Mit Abstand tolles Skivergnügen am Hochkar und Ötscher

Nach dem Auftakt in den Wiener Alpen machen wir mit unserer NÖ Tour im Mostviertel weiter. Wir haben am Hochkar und Ötscher den „Pistencheck-Sicherheitstest“ gemacht und uns einen Überblick über die beiden Skigebiete in den Semesterferien verschafft. Sowohl für das Hochkar als auch für den Ötscher gilt, dass die Zufahrt nur mit einem gültigen Ticket gestattet ist. Bei beiden Destinationen gibt es die Wahl zwischen Vormittags-, Nachmittags-, oder Tageskarten. Die Buchung erfolgt ganz einfach und bequem über den Onlineshop. Nach der Auswahl des Tickets müssen nur noch die persönlichen Daten ausgefüllt werden.

Auf der Überholspur

In der Früh geht es gleich mal hoch hinaus, denn wir besuchen das höchstgelegene Skigebiet Niederösterreichs. Da wir uns das Ticket auf einer bestehenden KeyCard aktiviert haben, heißt es für uns freie Fahrt bei der ehemaligen Mautstelle am Beginn der Hochkar Alpenstraße. Wer eine Buchungsbestätigung mit QR-Code hat, muss diese beim Pickup Automaten scannen und erhält dafür sein Skiticket. Es zahlt sich also aus, seine KeyCard auch für den nächsten Skitag wiederzuverwenden.

Mal den Alltag vergessen

Nach rund zehn Minuten auf der schneefreien Alpenstraße erreichen wir bei bestem Wetter das Skigebiet. Die Liftanlagen sind heuer bereits ab 8.00 Uhr in Betrieb – also gleich mal Skier anschnallen und rein ins Vergnügen. Die traumhafte Winterlandschaft lässt den ganzen Corona-Alltag mal für ein paar Stunden in Vergessenheit geraten. Egal ob die Ruhe am Lift oder die anschließende Talfahrt auf den perfekt präparierten Pisten – hier heißt es die Natur in vollen Zügen zu genießen.

Keinerlei Wartezeiten

Apropos Ruhe. Um die neuen Corona-Maßnahmen mit dem 2-Meter Abstand einhalten zu können, wurden die Besucherzahlen drastisch reduziert. Das spiegelt sich auch bei den Liftanlangen ganz deutlich wider. Trotz Semesterferien kommt es hier während des gesamten Vormittags zu keinerlei nennenswerten Wartezeiten. Zahlreiche Schilder weisen sowohl auf das Tragen eines Mund-Nasenschutzes (bei der Hochkarbahn FFP2-Maskenpflicht) als auch auf den Mindestabstand hin. Zusätzlich sind Security-Mitarbeiter bei den Anstellbereichen im Einsatz, um auf die Einhaltung der Maßnahmen hinzuweisen. Und so konnten wir einen mit Abstand tollen Vormittag am Hochkar verbringen.

 

QR-Code scannen und los geht’s

Zu Mittag wechseln wir ins rund 40 Minuten entfernte Lackenhof am Ötscher. Hier haben wir uns für ein QR-Code Ticket entschieden. Dieses kann ganz einfach beim Pickup Automaten direkt bei der Talstation der Großen Ötscher Sesselbahn gegen ein Skiticket ausgetauscht werden. Einfach auf den Menüpunkt „Abholen“ klicken und den QR-Code scannen. Und schon erhält man das gebuchte Ticket.

Die Sicherheitsmaßnahmen

Ähnlich wie am benachbarten Hochkar werden auch hier die Sicherheitsmaßnahmen entsprechend eingehalten.
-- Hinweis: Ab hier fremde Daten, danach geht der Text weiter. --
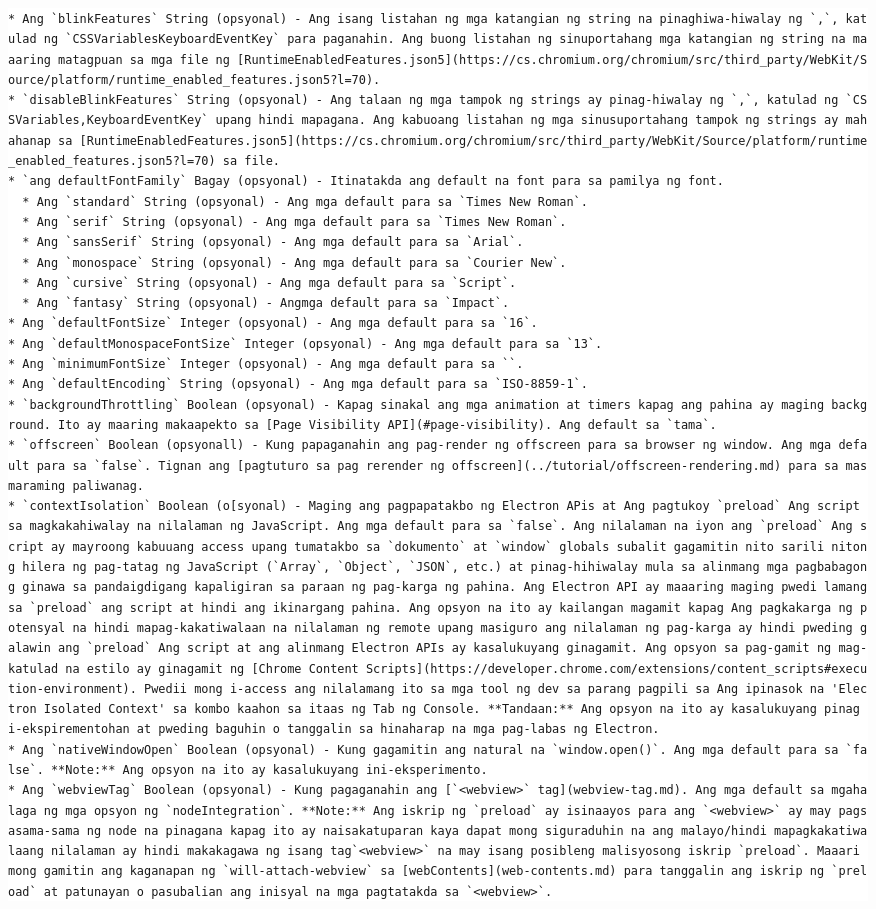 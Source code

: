     * Ang `blinkFeatures` String (opsyonal) - Ang isang listahan ng mga katangian ng string na pinaghiwa-hiwalay ng `,`, katulad ng `CSSVariablesKeyboardEventKey` para paganahin. Ang buong listahan ng sinuportahang mga katangian ng string na maaaring matagpuan sa mga file ng [RuntimeEnabledFeatures.json5](https://cs.chromium.org/chromium/src/third_party/WebKit/Source/platform/runtime_enabled_features.json5?l=70).
    * `disableBlinkFeatures` String (opsyonal) - Ang talaan ng mga tampok ng strings ay pinag-hiwalay ng `,`, katulad ng `CSSVariables,KeyboardEventKey` upang hindi mapagana. Ang kabuoang listahan ng mga sinusuportahang tampok ng strings ay mahahanap sa [RuntimeEnabledFeatures.json5](https://cs.chromium.org/chromium/src/third_party/WebKit/Source/platform/runtime_enabled_features.json5?l=70) sa file.
    * `ang defaultFontFamily` Bagay (opsyonal) - Itinatakda ang default na font para sa pamilya ng font. 
      * Ang `standard` String (opsyonal) - Ang mga default para sa `Times New Roman`.
      * Ang `serif` String (opsyonal) - Ang mga default para sa `Times New Roman`.
      * Ang `sansSerif` String (opsyonal) - Ang mga default para sa `Arial`.
      * Ang `monospace` String (opsyonal) - Ang mga default para sa `Courier New`.
      * Ang `cursive` String (opsyonal) - Ang mga default para sa `Script`.
      * Ang `fantasy` String (opsyonal) - Angmga default para sa `Impact`.
    * Ang `defaultFontSize` Integer (opsyonal) - Ang mga default para sa `16`.
    * Ang `defaultMonospaceFontSize` Integer (opsyonal) - Ang mga default para sa `13`.
    * Ang `minimumFontSize` Integer (opsyonal) - Ang mga default para sa ``.
    * Ang `defaultEncoding` String (opsyonal) - Ang mga default para sa `ISO-8859-1`.
    * `backgroundThrottling` Boolean (opsyonal) - Kapag sinakal ang mga animation at timers kapag ang pahina ay maging background. Ito ay maaring makaapekto sa [Page Visibility API](#page-visibility). Ang default sa `tama`.
    * `offscreen` Boolean (opsyonall) - Kung papaganahin ang pag-render ng offscreen para sa browser ng window. Ang mga default para sa `false`. Tignan ang [pagtuturo sa pag rerender ng offscreen](../tutorial/offscreen-rendering.md) para sa mas maraming paliwanag.
    * `contextIsolation` Boolean (o[syonal) - Maging ang pagpapatakbo ng Electron APis at Ang pagtukoy `preload` Ang script sa magkakahiwalay na nilalaman ng JavaScript. Ang mga default para sa `false`. Ang nilalaman na iyon ang `preload` Ang script ay mayroong kabuuang access upang tumatakbo sa `dokumento` at `window` globals subalit gagamitin nito sarili nitong hilera ng pag-tatag ng JavaScript (`Array`, `Object`, `JSON`, etc.) at pinag-hihiwalay mula sa alinmang mga pagbabagong ginawa sa pandaigdigang kapaligiran sa paraan ng pag-karga ng pahina. Ang Electron API ay maaaring maging pwedi lamang sa `preload` ang script at hindi ang ikinargang pahina. Ang opsyon na ito ay kailangan magamit kapag Ang pagkakarga ng potensyal na hindi mapag-kakatiwalaan na nilalaman ng remote upang masiguro ang nilalaman ng pag-karga ay hindi pweding galawin ang `preload` Ang script at ang alinmang Electron APIs ay kasalukuyang ginagamit. Ang opsyon sa pag-gamit ng mag-katulad na estilo ay ginagamit ng [Chrome Content Scripts](https://developer.chrome.com/extensions/content_scripts#execution-environment). Pwedii mong i-access ang nilalamang ito sa mga tool ng dev sa parang pagpili sa Ang ipinasok na 'Electron Isolated Context' sa kombo kaahon sa itaas ng Tab ng Console. **Tandaan:** Ang opsyon na ito ay kasalukuyang pinag i-ekspirementohan at pweding baguhin o tanggalin sa hinaharap na mga pag-labas ng Electron.
    * Ang `nativeWindowOpen` Boolean (opsyonal) - Kung gagamitin ang natural na `window.open()`. Ang mga default para sa `false`. **Note:** Ang opsyon na ito ay kasalukuyang ini-eksperimento.
    * Ang `webviewTag` Boolean (opsyonal) - Kung pagaganahin ang [`<webview>` tag](webview-tag.md). Ang mga default sa mgahalaga ng mga opsyon ng `nodeIntegration`. **Note:** Ang iskrip ng `preload` ay isinaayos para ang `<webview>` ay may pagsasama-sama ng node na pinagana kapag ito ay naisakatuparan kaya dapat mong siguraduhin na ang malayo/hindi mapagkakatiwalaang nilalaman ay hindi makakagawa ng isang tag`<webview>` na may isang posibleng malisyosong iskrip `preload`. Maaari mong gamitin ang kaganapan ng `will-attach-webview` sa [webContents](web-contents.md) para tanggalin ang iskrip ng `preload` at patunayan o pasubalian ang inisyal na mga pagtatakda sa `<webview>`.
Bei allen Liftanlagen wird auf das Tragen eines Mund-Nasenschutzes sowie das Einhalten des Mindestabstands von zwei Metern hingewiesen. Auch hier sind Security-Mitarbeiter bei den Anstellbereichen im Einsatz um die Einhaltung der Bestimmungen zu achten.

Alternativprogramm am Ötscher

Der Ötscher hat aber auch einige Alternativen zur Bewegung an der frischen Luft zu bieten. Neben dem Skifahren gibt es auch die Möglichkeit für einen Aufstieg mit zwei Fellen unter den Skiern. Die markierte Aufstiegsroute für Tourengeher verläuft entlang der Piste bzw. des Skiwegs. Einfach „Pistengeher-Ticket“ im Onlineshop kaufen und schon kann es losgehen. Für alle Natur-Liebhaber gibt es auch das sogenannte „Schneeschuhticket“. Mit Schneeschuhen im Gepäck geht es mit dem Doppelsessellift Großer Ötscher zum Ausgangspunkt der Schneeschuhwanderung „Hüttenkogel“. Hier kann man das traumhafte Panorama und die frische Bergluft auf 1.425 Meter genießen.